ACTIVITY -> An exact restatement of the entire listing is needed, excluding all images.
..............................
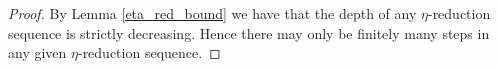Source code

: \begin{proof}
    By Lemma \ref{eta_red_bound} we have that the depth of any $\eta$-reduction sequence is strictly decreasing. Hence there may only be finitely many steps in any given $\eta$-reduction sequence.
\end{proof}

\begin{comment}
We wish to show that $\eta$-reduction enjoys similar normalisation properties to $\beta$-reduction. This should be much easier since $\eta$-redexes are much more distinct.

\begin{defin}
    The \emph{($\eta$-)degree $\partial_{\eta}(t)$ of a redex} is defined as the degree of it's type. If $\Gamma \vdash t \Leftarrow T$ then $\partial_{\eta} := \partial(T)$. This is well-defined due to unicity of typing. [[REFERENCE INVERSION LEMMA HERE]]
\end{defin}

\begin{remark}
    Note that a property of our type theory has made the definition for $\eta$-degree much simpler. We could have defined $\eta$-degree in a similar way to $\beta$-degree but when doing so you can observe that it is redundent. This was not entirely possible in the $\beta$-reduction type because we had some ambiguity for the $\beta$ rules. For example it is not entirely clear what type $v$ is in $\snd(u,v)$, and similarly for the other $\beta$-redexes. In fact we could go a step further and completely ignore typing information since $\eta$-reduction is strongly normalising even in the untyped lambda calculus.
\end{remark}

\begin{remark}
    It should also be noted that in most practical implementations of STLC $\eta$ rules are usually completely ignored since many computations can be run without them. The computational argument is that $\eta$ rules are tedious and difficult to implement in a compiler. It has been observed that $\eta$ rules behave particularly badly with common programming constructs such as subtyping. Later we will discuss depenent types, which is a context where $\eta$ rules cannot easily be ignored.
\end{remark}

\begin{lemma}
    If $r$ is a redex of type $T$ then $\partial (T) < \partial_{\eta}(r)$.
\end{lemma}


\end{comment}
..............................
OUTPUT FOR THIS EXERCISE ->
Source code

: \begin{proof}
    By Lemma \ref{eta_red_bound} we have that the depth of any $\eta$-reduction sequence is strictly decreasing. Hence there may only be finitely many steps in any given $\eta$-reduction sequence.
\end{proof}

\begin{comment}
We wish to show that $\eta$-reduction enjoys similar normalisation properties to $\beta$-reduction. This should be much easier since $\eta$-redexes are much more distinct.

\begin{defin}
    The \emph{($\eta$-)degree $\partial_{\eta}(t)$ of a redex} is defined as the degree of it's type. If $\Gamma \vdash t \Leftarrow T$ then $\partial_{\eta} := \partial(T)$. This is well-defined due to unicity of typing. [[REFERENCE INVERSION LEMMA HERE]]
\end{defin}

\begin{remark}
    Note that a property of our type theory has made the definition for $\eta$-degree much simpler. We could have defined $\eta$-degree in a similar way to $\beta$-degree but when doing so you can observe that it is redundent. This was not entirely possible in the $\beta$-reduction type because we had some ambiguity for the $\beta$ rules. For example it is not entirely clear what type $v$ is in $\snd(u,v)$, and similarly for the other $\beta$-redexes. In fact we could go a step further and completely ignore typing information since $\eta$-reduction is strongly normalising even in the untyped lambda calculus.
\end{remark}

\begin{remark}
    It should also be noted that in most practical implementations of STLC $\eta$ rules are usually completely ignored since many computations can be run without them. The computational argument is that $\eta$ rules are tedious and difficult to implement in a compiler. It has been observed that $\eta$ rules behave particularly badly with common programming constructs such as subtyping. Later we will discuss depenent types, which is a context where $\eta$ rules cannot easily be ignored.
\end{remark}

\begin{lemma}
    If $r$ is a redex of type $T$ then $\partial (T) < \partial_{\eta}(r)$.
\end{lemma}


\end{comment}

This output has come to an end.